A Systematic Pharmacology Analysis of the Age-Related Eye Disease Study 2 (AREDS2) formula and its role in preventing Age-Related Macular Degeneration (AMD)

Purpose: According to the major clinical trial sponsored by the National Eye Institute (NEI), oral supplementation with the Age-Related Eye Disease Study 2 (AREDS2) formulation (vitamins C and E, zinc, copper, lutein, and zeaxanthin) has been shown to delay the progression of advanced age- related macular degeneration (AMD). However, the detailed pharmacological mechanisms of AREDS2 are not fully understood at the molecular level. In this study, we intend to develop a systematic approach to predict AREDS2-associated targets and to map the drug-disease-target network. Methods: Genes of interest were identified via the NCBI database for compounds in the AREDS2 formula. Cytoscape software was used to visually create a network of source and target nodes to analyze the similarities between them. The formula's relation to AMD was analyzed via the Gene2Function and GeneCard databases. Results: A total of 158 genes were identified as the targets of the AREDS2 formula. 27 of these genes were a result of multiple components of the AREDS2 formula.

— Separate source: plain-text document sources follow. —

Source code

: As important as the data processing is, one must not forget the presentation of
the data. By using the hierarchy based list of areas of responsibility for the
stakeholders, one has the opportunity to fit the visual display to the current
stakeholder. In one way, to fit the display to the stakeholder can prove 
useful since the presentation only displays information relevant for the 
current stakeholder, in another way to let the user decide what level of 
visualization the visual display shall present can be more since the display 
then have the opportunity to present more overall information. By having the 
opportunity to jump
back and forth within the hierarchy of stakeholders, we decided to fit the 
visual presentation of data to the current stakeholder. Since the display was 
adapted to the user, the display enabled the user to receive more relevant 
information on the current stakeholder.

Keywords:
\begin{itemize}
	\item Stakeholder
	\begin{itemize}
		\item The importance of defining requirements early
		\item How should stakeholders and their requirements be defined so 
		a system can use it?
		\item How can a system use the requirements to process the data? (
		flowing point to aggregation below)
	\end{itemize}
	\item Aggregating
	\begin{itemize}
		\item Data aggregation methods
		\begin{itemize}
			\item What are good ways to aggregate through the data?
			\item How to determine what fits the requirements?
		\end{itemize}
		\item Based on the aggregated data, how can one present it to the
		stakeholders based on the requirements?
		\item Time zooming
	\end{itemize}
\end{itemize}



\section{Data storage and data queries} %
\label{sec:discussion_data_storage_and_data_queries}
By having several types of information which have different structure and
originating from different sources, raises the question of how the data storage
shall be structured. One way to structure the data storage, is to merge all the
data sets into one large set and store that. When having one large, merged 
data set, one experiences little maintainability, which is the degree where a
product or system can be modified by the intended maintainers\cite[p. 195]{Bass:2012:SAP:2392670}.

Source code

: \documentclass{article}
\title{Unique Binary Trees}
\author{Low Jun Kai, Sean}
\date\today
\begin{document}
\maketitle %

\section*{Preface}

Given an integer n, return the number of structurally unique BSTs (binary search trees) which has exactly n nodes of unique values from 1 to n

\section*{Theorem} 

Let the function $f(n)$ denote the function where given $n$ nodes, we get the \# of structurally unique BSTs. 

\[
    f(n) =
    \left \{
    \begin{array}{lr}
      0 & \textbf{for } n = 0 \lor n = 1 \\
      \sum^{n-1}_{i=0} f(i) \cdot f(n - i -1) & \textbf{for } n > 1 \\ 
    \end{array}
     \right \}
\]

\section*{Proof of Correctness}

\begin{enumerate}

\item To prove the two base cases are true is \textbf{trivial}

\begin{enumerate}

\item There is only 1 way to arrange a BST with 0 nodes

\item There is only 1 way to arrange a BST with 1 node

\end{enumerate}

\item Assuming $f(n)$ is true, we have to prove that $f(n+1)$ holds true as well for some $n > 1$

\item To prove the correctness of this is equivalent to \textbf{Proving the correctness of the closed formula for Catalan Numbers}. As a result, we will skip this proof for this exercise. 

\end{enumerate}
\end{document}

The main pathways that these genes affect were identified and mapped out to include lipid metabolism, DNA damage responses, and oxidative stress. The top 5 genes regulated by the most components of the AREDS2 formula are GSTP1, Nrf2, VEGFA, HIF1A, and CXCL8. Conclusions: A systematic pharmacology-based approach provides beneficial information for elucidating the potential mechanisms of action of the AREDS2 formula in treating AMD. Furthermore, it provides future direction for AMD treatment which may focus on anti-adipogenic, anti-inflammatory, and anti-oxidant pathways.